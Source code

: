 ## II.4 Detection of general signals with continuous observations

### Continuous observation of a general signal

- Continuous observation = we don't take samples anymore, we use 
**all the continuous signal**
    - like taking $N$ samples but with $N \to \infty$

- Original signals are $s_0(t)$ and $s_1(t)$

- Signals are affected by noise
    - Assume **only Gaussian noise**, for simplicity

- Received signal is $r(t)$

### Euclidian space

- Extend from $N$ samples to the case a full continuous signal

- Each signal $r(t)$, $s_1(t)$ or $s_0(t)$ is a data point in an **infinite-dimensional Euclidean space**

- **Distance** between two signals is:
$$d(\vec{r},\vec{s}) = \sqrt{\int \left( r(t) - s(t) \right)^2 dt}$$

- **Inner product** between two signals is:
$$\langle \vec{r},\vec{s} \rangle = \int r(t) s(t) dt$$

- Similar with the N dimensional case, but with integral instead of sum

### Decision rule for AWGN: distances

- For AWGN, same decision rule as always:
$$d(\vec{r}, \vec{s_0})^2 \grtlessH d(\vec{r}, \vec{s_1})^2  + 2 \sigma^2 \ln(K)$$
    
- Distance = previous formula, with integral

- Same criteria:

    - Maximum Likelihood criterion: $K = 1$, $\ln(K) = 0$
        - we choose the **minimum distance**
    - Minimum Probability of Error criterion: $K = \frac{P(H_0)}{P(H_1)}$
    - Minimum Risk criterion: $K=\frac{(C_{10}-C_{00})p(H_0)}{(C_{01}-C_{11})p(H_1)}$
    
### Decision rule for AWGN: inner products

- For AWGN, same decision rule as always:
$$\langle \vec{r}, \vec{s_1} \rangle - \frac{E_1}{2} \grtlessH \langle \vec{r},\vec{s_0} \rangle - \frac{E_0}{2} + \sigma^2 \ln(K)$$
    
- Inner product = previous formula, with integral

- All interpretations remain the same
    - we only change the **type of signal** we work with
◆ ◆ ◆
Above are the entries; copy every line among them that contains the word "noise".

Expected output –
- Signals are affected by noise
    - Assume **only Gaussian noise**, for simplicity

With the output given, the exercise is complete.